DATA TO EXAMINE START
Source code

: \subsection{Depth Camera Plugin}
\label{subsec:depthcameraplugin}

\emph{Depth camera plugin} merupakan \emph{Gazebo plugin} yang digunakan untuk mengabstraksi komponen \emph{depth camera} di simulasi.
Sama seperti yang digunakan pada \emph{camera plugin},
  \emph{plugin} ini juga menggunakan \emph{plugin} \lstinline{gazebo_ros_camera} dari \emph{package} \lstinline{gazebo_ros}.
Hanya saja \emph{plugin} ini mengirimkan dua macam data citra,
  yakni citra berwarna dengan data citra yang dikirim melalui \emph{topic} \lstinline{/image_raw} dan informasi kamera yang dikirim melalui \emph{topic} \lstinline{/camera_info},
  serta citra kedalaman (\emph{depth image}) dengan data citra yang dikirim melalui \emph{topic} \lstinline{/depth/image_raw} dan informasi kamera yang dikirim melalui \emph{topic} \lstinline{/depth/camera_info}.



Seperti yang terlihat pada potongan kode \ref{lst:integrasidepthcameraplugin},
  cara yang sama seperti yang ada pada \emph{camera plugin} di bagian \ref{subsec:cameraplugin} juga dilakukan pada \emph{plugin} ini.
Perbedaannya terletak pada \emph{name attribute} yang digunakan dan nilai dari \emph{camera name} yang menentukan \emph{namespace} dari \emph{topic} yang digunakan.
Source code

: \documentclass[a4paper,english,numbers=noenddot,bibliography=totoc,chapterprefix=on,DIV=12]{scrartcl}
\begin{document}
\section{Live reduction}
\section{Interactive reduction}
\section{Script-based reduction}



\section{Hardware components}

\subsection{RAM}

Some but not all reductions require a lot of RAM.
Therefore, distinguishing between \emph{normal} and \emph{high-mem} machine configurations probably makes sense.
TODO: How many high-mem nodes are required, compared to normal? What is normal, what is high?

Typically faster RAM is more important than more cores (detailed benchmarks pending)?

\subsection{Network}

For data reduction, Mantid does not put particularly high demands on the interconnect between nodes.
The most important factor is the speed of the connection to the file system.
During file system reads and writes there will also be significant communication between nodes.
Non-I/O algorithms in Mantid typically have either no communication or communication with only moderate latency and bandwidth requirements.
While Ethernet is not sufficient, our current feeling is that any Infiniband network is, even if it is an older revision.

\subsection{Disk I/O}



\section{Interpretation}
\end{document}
DATA TO EXAMINE END
▶ _TRY IT_
Your answer should be a single number: how many lines of the listing hold the string "system".

▶ _EXERCISE ANSWER_
2